Like I was saying, I saw a post, “I will never give a fuck the same way twice” and was like, yeah, i’mma post that. The psychology of social media works like that, and not that I sought to target anyone in particular, this is just how I felt at that moment. It is still how I feel as I type my thoughts away with my headset on. I have had the most difficult of times over the past few months and I think that if I had the time and energy, I’d probably scream my lungs out. Sigh, I’m not trying to be a downer or anything, but it is what it is.

However, I am extemely proud of the steps I have taken. I think that I am a contradiction of personalities; both fiesty yet calm, fiery yet cool, disconnected yet kind. However, what I am not, is a saint. I think I am one of the most difficult people to deal with, the most frustrating and I dare say, the most annoying. I am emotional yet very rational, and this conflict of personalities has cost me my social life. Being assertive yet very shy has caused me to explode more than once, especially when someone continuously stepped on my toes. You would think from my writing, that I am very expressive, yet in person, I would prefer to watch things unfold from the sidelines, until I cannot stay silent anymore.

I am extrmely happy to have chosen to stand up for myself.

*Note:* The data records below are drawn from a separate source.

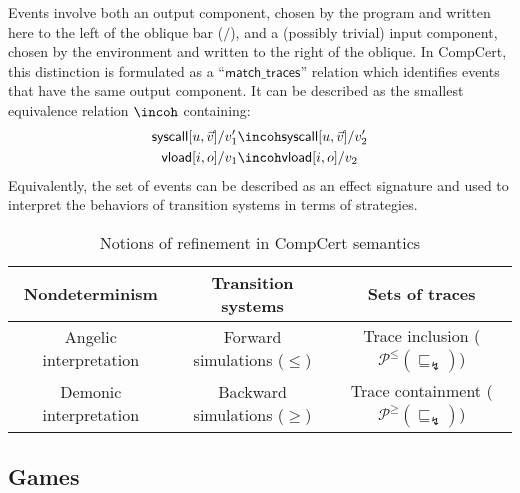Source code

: \documentclass[sigplan,10pt,review,anonymous]{acmart}
\newcommand{\kw}[1]{\ensuremath{ \mathsf{#1} }}
\newcommand{\refby}{\sqsubseteq}
\begin{document}
Events involve both an output component,
chosen by the program and
written here to the left of the oblique bar ($/$),
and a (possibly trivial) input component,
chosen by the environment and written to the right of the oblique.
In CompCert,
this distinction is formulated as a ``$\kw{match\_traces}$'' relation
which identifies events that have the same output component.
It can be described as the smallest equivalence relation $\incoh$
containing:
\begin{align*}
  \kw{syscall}[u, \vec{v}]/v_1' &\incoh
  \kw{syscall}[u, \vec{v}]/v_2'
  \\
  \kw{vload}[i, o]/v_1 &\incoh
  \kw{vload}[i, o]/v_2
\end{align*}
Equivalently,
the set of events can be described as an effect signature
and used to interpret the behaviors of transition systems
in terms of strategies.


\begin{table*} %
  \caption{Notions of refinement in CompCert semantics}
  \label{tbl:compcertref}
  \centering
  \begin{tabular}{ccc}
    \hline
    Nondeterminism
      & Transition systems
      & Sets of traces \\
    \hline
    Angelic interpretation
      & Forward simulations ($\le$)
      & Trace inclusion ($\mathcal{P}^\le(\refby_\lightning)$) \\
    Demonic interpretation
      & Backward simulations ($\ge$)
      & Trace containment ($\mathcal{P}^\ge(\refby_\lightning)$) \\
    \hline
  \end{tabular}
\end{table*}

\subsection{Games} \label{sec:sem:games} %
\end{document}
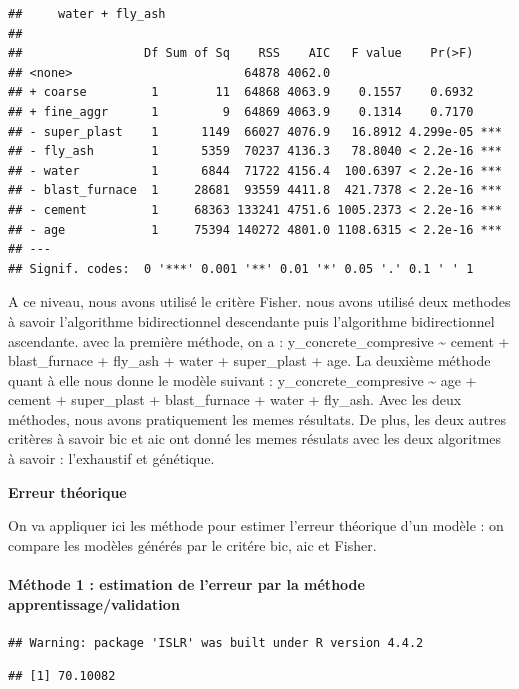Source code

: \documentclass[
  12pt,
]{article}
\begin{document}
\begin{verbatim}
##     water + fly_ash
## 
##                 Df Sum of Sq    RSS    AIC   F value    Pr(>F)    
## <none>                        64878 4062.0                        
## + coarse         1        11  64868 4063.9    0.1557    0.6932    
## + fine_aggr      1         9  64869 4063.9    0.1314    0.7170    
## - super_plast    1      1149  66027 4076.9   16.8912 4.299e-05 ***
## - fly_ash        1      5359  70237 4136.3   78.8040 < 2.2e-16 ***
## - water          1      6844  71722 4156.4  100.6397 < 2.2e-16 ***
## - blast_furnace  1     28681  93559 4411.8  421.7378 < 2.2e-16 ***
## - cement         1     68363 133241 4751.6 1005.2373 < 2.2e-16 ***
## - age            1     75394 140272 4801.0 1108.6315 < 2.2e-16 ***
## ---
## Signif. codes:  0 '***' 0.001 '**' 0.01 '*' 0.05 '.' 0.1 ' ' 1
\end{verbatim}

A ce niveau, nous avons utilisé le critère Fisher. nous avons utilisé
deux methodes à savoir l'algorithme bidirectionnel descendante puis
l'algorithme bidirectionnel ascendante. avec la première méthode, on a :
y\_concrete\_compresive \textasciitilde{} cement + blast\_furnace +
fly\_ash + water + super\_plast + age. La deuxième méthode quant à elle
nous donne le modèle suivant : y\_concrete\_compresive \textasciitilde{}
age + cement + super\_plast + blast\_furnace + water + fly\_ash. Avec
les deux méthodes, nous avons pratiquement les memes résultats. De plus,
les deux autres critères à savoir bic et aic ont donné les memes
résulats avec les deux algoritmes à savoir : l'exhaustif et génétique.

\textbf{Erreur théorique}

On va appliquer ici les méthode pour estimer l'erreur théorique d'un
modèle : on compare les modèles générés par le critére bic, aic et
Fisher.

\paragraph{Méthode 1 : estimation de l'erreur par la méthode
apprentissage/validation}\label{muxe9thode-1-estimation-de-lerreur-par-la-muxe9thode-apprentissagevalidation}

\begin{verbatim}
## Warning: package 'ISLR' was built under R version 4.4.2
\end{verbatim}

\begin{verbatim}
## [1] 70.10082
\end{verbatim}
\end{document}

I am more excited that I asked someone to choose to either accord me respect, or to leave. They did leave, and even though I wanted with every fibre of my being for them to stay, I gave them a choice and they made it. I chose me, not to compromise, and I hope that you will do so too.

I have been wrong on many instances, but I have been quick to apologise. More often than not, I have felt like I have been placed on my defence for being who I am. For persons who would rather choose to stay indoors than go out, for those who prefer solitude to crowds, those who prefer a good book and wine to other perople’s company … it is pretty much okay to be … YOU. However, don’t forget to explode, to scream or sing out of tune while taking a shower to let it all out.

My name is Hope Wambui. Wambui is Kikuyu and literally translates to singer of songs. My personal preference is singing out of tune. I think this is the one hobby I am completely good at being horrible. I absolutely love it, and honestly, when you catch me at it, show love and mind your damn business. It’s a flex.

Just so you know, I would not re-post it, because I probably will always give a fuck, just not in the same way.

Love and light.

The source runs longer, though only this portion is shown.